Even though cannabis has been legalized in some form in the majority of U.S. states, decades of federal prohibition have left millions of Americans saddled with criminal convictions for smoking, selling, or even possessing weed. The presence of a cannabis conviction on one's criminal record, no matter how minor the offense, can permanently block access to housing, employment, and education.
In 1998, the federal government began denying financial assistance to any student that was convicted for using or selling drugs while receiving federal aid. Every year since, around 1,000 students have had their financial aid fully or partially revoked because of a drug charge, according to Marijuana Moment.
Last Friday, Sen. Cory Booker and six other Democratic Senators proposed a new bill, the Simplifying Financial Aid for Students Act, to strip away some of these impediments to higher education. Among other things, the bill would remove a question on the Free Application for Federal Student Aid (FAFSA) that asks: “Have you been convicted for the possession or sale of illegal drugs for an offense that occurred while you were receiving federal student aid (such as grants, work-study, or loans)?” The removal of this question would effectively prevent government officials from denying students’ financial aid due to a prior indiscretion.

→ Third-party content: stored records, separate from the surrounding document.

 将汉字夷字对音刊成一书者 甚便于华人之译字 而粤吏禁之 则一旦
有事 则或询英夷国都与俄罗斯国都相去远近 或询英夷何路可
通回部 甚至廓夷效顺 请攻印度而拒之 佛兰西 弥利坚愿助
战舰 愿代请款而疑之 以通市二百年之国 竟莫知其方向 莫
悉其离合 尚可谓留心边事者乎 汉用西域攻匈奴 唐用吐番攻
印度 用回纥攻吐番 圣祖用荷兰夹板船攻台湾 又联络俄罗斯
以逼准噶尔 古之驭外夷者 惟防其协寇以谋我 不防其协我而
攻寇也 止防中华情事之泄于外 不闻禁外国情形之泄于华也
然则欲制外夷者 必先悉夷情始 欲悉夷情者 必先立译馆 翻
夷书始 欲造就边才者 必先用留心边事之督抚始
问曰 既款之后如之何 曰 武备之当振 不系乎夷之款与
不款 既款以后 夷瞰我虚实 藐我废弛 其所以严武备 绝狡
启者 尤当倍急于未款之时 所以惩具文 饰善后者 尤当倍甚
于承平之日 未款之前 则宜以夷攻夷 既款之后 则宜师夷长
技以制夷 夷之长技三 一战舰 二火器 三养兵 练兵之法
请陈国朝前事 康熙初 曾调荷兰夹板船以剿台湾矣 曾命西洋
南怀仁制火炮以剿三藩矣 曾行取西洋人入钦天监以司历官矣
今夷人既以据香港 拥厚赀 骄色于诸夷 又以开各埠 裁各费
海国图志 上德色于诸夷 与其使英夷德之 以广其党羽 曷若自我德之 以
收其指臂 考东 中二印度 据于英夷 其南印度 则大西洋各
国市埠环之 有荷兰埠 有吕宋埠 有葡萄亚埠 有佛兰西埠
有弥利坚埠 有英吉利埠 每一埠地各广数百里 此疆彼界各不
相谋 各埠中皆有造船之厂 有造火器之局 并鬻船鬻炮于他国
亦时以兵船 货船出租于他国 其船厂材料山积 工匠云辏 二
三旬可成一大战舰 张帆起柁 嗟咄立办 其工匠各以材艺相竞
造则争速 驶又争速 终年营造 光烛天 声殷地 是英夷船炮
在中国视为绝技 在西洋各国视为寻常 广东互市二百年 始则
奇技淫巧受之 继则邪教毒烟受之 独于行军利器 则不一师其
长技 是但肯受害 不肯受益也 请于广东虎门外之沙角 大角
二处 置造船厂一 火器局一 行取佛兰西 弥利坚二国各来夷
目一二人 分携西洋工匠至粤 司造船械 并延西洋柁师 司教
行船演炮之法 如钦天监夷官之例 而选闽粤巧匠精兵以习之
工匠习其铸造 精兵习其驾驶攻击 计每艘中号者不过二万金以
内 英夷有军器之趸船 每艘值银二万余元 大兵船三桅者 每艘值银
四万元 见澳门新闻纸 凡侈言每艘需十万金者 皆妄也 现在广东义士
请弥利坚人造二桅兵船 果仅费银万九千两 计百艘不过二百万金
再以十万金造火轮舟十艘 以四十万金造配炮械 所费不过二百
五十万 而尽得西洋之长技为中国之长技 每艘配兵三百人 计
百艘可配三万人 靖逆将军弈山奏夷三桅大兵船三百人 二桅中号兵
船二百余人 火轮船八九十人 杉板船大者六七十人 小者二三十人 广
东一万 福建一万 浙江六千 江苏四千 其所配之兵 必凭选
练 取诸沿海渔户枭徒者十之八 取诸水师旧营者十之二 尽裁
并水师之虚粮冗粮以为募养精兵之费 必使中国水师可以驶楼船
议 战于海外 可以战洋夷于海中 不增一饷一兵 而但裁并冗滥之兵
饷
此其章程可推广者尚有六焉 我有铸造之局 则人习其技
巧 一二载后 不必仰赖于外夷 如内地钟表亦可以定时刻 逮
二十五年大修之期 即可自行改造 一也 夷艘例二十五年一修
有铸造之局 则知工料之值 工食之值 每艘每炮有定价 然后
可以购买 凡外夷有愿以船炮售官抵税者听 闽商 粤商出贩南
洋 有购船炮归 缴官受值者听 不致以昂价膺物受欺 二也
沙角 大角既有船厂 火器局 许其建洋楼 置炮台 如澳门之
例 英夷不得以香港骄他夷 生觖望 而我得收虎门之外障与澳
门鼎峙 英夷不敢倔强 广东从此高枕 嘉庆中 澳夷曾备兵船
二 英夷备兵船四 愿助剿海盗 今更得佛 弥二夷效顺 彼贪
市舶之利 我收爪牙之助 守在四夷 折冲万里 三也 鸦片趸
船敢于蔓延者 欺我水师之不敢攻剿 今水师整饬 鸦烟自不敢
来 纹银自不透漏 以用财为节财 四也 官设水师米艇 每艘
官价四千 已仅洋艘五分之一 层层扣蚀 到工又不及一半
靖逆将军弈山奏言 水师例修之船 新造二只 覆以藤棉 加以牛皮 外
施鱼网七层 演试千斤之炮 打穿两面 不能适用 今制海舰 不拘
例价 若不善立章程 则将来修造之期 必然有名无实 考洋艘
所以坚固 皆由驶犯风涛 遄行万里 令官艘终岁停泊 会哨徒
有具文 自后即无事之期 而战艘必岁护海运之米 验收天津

The new bill is not just about cannabis reform, but contains a number of provisions to make it easier for lower-income students to apply for federal aid. The bill would help low-income students receive a federal Pell Grant, as well as easing the application process for homeless and foster youth. Additionally, the bill would make financial aid available to undocumented immigrant students and make the application process less demanding for non-native English speakers.
“We know that when a student completes the federal financial aid form, he or she is more likely to receive aid, attend college, and graduate from college,” Booker said in a statement. “But sadly, less than half of today’s high school students complete the form, and students from underserved backgrounds complete the form at even lower rates than their peers. We must make the process of obtaining aid for higher education easier.”
Removing the roadblocks standing between low-level drug offenders and higher education is not only good for the individual students, but can also work to help the cannabis industry as a whole. The legal market is just getting off the ground in many states, but it is growing exponentially every year, offering a wide range of opportunities to bright young innovators. Many traditional college degrees ranging from chemistry to law to business are entirely applicable to this new industry, and several colleges are now starting programs specifically tailored for those wishing to enter the legal weed business.
By making it easier for lower-income students to receive federal aid, this new bill would help ensure that these opportunities are equally available to students from all walks of life. And by removing the question regarding drug offenses from the application, the bill would also help ensure that a prior marijuana offense does not block an aspirational young student from a college degree or potential career in the cannabis industry.